=== Records drawn from a dataset ===
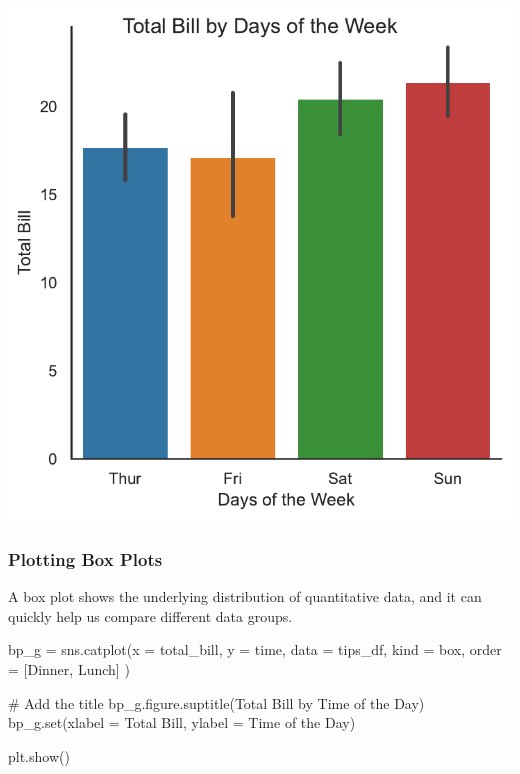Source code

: \documentclass[
  letterpaper,
  DIV=11,
  numbers=noendperiod]{scrartcl}
\newenvironment{Shaded}{\begin{snugshade}}{\end{snugshade}}
\newcommand{\BuiltInTok}[1]{\textcolor[rgb]{0.00,0.46,0.62}{#1}}
\newcommand{\CommentTok}[1]{\textcolor[rgb]{0.37,0.37,0.37}{#1}}
\newcommand{\NormalTok}[1]{\textcolor[rgb]{0.00,0.46,0.62}{#1}}
\newcommand{\OperatorTok}[1]{\textcolor[rgb]{0.37,0.37,0.37}{#1}}
\newcommand{\StringTok}[1]{\textcolor[rgb]{0.13,0.47,0.30}{#1}}
\begin{document}
\includegraphics{data_visualization_with_seaborn_files/figure-pdf/cell-15-output-1.pdf}

\hypertarget{plotting-box-plots}{%
\subsubsection{Plotting Box Plots}\label{plotting-box-plots}}

A box plot shows the underlying distribution of quantitative data, and
it can quickly help us compare different data groups.

\begin{Shaded}
\begin{Highlighting}[]
\NormalTok{bp\_g }\OperatorTok{=}\NormalTok{ sns.catplot(x }\OperatorTok{=} \StringTok{\textquotesingle{}total\_bill\textquotesingle{}}\NormalTok{,}
\NormalTok{                   y }\OperatorTok{=} \StringTok{\textquotesingle{}time\textquotesingle{}}\NormalTok{,}
\NormalTok{                   data }\OperatorTok{=}\NormalTok{ tips\_df,}
\NormalTok{                   kind }\OperatorTok{=} \StringTok{\textquotesingle{}box\textquotesingle{}}\NormalTok{,}
\NormalTok{                   order }\OperatorTok{=}\NormalTok{ [}\StringTok{\textquotesingle{}Dinner\textquotesingle{}}\NormalTok{, }\StringTok{\textquotesingle{}Lunch\textquotesingle{}}\NormalTok{]}
\NormalTok{                  )}

\CommentTok{\# Add the title}
\NormalTok{bp\_g.figure.suptitle(}\StringTok{\textquotesingle{}Total Bill by Time of the Day\textquotesingle{}}\NormalTok{)}
\NormalTok{bp\_g.}\BuiltInTok{set}\NormalTok{(xlabel }\OperatorTok{=} \StringTok{\textquotesingle{}Total Bill\textquotesingle{}}\NormalTok{,}
\NormalTok{          ylabel }\OperatorTok{=} \StringTok{\textquotesingle{}Time of the Day\textquotesingle{}}\NormalTok{)}
          
\NormalTok{plt.show()}
\end{Highlighting}
\end{Shaded}
\end{document}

=== What is required ===
Of the lines above, copy each that contains "StringTok".

=== Task response ===
\newcommand{\StringTok}[1]{\textcolor[rgb]{0.13,0.47,0.30}{#1}}
\NormalTok{bp\_g }\OperatorTok{=}\NormalTok{ sns.catplot(x }\OperatorTok{=} \StringTok{\textquotesingle{}total\_bill\textquotesingle{}}\NormalTok{,}
\NormalTok{                   y }\OperatorTok{=} \StringTok{\textquotesingle{}time\textquotesingle{}}\NormalTok{,}
\NormalTok{                   kind }\OperatorTok{=} \StringTok{\textquotesingle{}box\textquotesingle{}}\NormalTok{,}
\NormalTok{                   order }\OperatorTok{=}\NormalTok{ [}\StringTok{\textquotesingle{}Dinner\textquotesingle{}}\NormalTok{, }\StringTok{\textquotesingle{}Lunch\textquotesingle{}}\NormalTok{]}
\NormalTok{bp\_g.figure.suptitle(}\StringTok{\textquotesingle{}Total Bill by Time of the Day\textquotesingle{}}\NormalTok{)}
\NormalTok{bp\_g.}\BuiltInTok{set}\NormalTok{(xlabel }\OperatorTok{=} \StringTok{\textquotesingle{}Total Bill\textquotesingle{}}\NormalTok{,}
\NormalTok{          ylabel }\OperatorTok{=} \StringTok{\textquotesingle{}Time of the Day\textquotesingle{}}\NormalTok{)}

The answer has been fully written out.